Ligand dynamics in spin-labeled au nanoparticles

Variable temperature electron paramagnetic resonance (EPR) spectra of spin-labeled Au nanoparticles in toluene solution were recorded at X-, Q- and W-bands. The chain length of the nitroxide-based spin-labeled ligand and the surrounding alkanethiol ligands was systematically varied. The spectra were analyzed using the NLSL program (Budil, D. E.; Lee, S.; Saxena, S.; Freed, J. H. J. Magn. Reson., Ser. A 1996, 120, 155) which simulates slow motion spectra using the stochastic Lionville approach. The simulation results show that the rotational diffusion parameters for particles (similar to 2.6 nm An core diameter) are dominated by the local motion of the ligand.
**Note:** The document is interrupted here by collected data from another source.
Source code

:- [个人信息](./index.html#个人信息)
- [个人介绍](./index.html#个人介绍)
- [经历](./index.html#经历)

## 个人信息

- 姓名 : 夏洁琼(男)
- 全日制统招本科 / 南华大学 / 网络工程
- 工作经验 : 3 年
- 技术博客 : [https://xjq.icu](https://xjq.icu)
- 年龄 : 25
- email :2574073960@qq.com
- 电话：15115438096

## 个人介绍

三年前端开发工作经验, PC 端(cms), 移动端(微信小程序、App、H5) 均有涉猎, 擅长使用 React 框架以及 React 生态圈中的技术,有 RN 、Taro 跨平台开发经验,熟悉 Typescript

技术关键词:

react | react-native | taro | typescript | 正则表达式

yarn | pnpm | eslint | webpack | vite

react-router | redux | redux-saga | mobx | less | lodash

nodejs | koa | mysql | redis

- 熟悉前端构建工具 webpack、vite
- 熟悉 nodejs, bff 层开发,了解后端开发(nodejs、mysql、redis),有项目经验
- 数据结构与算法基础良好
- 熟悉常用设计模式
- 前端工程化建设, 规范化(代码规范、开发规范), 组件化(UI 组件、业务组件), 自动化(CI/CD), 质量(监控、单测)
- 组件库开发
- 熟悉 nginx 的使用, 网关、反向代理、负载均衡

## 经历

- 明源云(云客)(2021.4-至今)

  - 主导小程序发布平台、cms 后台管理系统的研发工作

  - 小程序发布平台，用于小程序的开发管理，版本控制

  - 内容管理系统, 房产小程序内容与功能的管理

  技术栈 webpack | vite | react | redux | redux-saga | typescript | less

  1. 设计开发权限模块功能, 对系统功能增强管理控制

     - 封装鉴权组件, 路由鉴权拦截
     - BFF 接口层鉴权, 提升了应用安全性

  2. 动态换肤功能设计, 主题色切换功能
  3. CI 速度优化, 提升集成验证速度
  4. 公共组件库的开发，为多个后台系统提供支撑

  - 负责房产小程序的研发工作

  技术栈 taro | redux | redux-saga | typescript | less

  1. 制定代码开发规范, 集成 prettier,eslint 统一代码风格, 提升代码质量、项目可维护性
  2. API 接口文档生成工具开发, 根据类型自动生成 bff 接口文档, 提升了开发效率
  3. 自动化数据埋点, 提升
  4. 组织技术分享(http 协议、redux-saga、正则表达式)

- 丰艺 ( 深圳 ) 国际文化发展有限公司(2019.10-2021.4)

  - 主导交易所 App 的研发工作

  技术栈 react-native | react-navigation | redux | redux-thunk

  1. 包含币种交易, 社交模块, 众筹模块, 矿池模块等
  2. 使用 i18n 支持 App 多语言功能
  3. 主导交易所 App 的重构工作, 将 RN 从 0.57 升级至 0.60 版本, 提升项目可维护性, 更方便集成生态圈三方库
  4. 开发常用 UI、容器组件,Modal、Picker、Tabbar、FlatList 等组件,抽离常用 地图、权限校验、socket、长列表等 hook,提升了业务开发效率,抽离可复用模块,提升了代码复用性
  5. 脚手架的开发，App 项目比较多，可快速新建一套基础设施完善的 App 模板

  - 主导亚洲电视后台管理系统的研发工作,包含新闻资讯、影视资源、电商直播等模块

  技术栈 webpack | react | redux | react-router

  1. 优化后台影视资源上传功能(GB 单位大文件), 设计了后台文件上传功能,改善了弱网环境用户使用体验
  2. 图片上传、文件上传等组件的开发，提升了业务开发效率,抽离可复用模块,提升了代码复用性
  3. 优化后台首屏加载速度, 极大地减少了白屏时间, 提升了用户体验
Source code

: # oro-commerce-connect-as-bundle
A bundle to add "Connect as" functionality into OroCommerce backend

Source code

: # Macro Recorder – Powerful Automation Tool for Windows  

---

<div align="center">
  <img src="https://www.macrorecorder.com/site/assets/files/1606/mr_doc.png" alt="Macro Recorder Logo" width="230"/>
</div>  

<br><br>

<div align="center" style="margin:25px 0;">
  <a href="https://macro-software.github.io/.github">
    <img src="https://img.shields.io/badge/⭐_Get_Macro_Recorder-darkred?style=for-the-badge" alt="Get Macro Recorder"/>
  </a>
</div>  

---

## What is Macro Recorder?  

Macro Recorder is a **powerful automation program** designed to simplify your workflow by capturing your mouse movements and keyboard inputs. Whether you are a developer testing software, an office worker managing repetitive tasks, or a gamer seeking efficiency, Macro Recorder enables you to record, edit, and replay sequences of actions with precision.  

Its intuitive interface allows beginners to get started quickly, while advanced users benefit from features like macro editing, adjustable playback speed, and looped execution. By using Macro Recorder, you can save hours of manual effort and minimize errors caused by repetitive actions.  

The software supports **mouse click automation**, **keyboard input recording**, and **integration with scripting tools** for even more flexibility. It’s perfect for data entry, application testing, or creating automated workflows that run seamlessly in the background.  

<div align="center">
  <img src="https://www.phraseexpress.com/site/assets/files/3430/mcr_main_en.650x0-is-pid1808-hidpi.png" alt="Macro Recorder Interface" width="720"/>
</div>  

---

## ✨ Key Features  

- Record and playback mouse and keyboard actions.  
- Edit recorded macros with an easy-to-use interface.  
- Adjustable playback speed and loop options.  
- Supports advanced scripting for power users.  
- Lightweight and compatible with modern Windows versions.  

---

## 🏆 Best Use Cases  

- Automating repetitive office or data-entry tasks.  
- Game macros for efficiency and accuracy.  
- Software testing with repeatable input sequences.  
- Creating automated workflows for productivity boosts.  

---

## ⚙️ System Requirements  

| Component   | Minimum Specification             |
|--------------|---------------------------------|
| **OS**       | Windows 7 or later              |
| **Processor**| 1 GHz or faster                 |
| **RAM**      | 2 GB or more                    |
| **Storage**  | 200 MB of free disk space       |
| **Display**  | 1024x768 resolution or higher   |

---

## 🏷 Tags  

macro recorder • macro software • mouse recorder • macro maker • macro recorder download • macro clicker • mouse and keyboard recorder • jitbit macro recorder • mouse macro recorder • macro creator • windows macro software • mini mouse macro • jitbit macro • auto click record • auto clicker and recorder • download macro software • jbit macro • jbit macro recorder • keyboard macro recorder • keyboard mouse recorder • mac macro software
The length of the spin label has the biggest effect on the nitroxide dynamics followed by the chain length of the surrounding ligands. The results are consistent with the loose packing of ligands on the nanoparticle surface. The packing density of ligands further decreases with the increasing distance from the Au surface. The Arrhenius analysis of the dynamic parameters obtained at different temperatures showed an activation energy for rotational diffusion of similar to 2.5-4 kcal/mol, regardless of the nature of the spin label and the surrounding ligand. This result is also consistent with the very open, disordered structure of the organic ligands on the nanoparticle surface in toluene.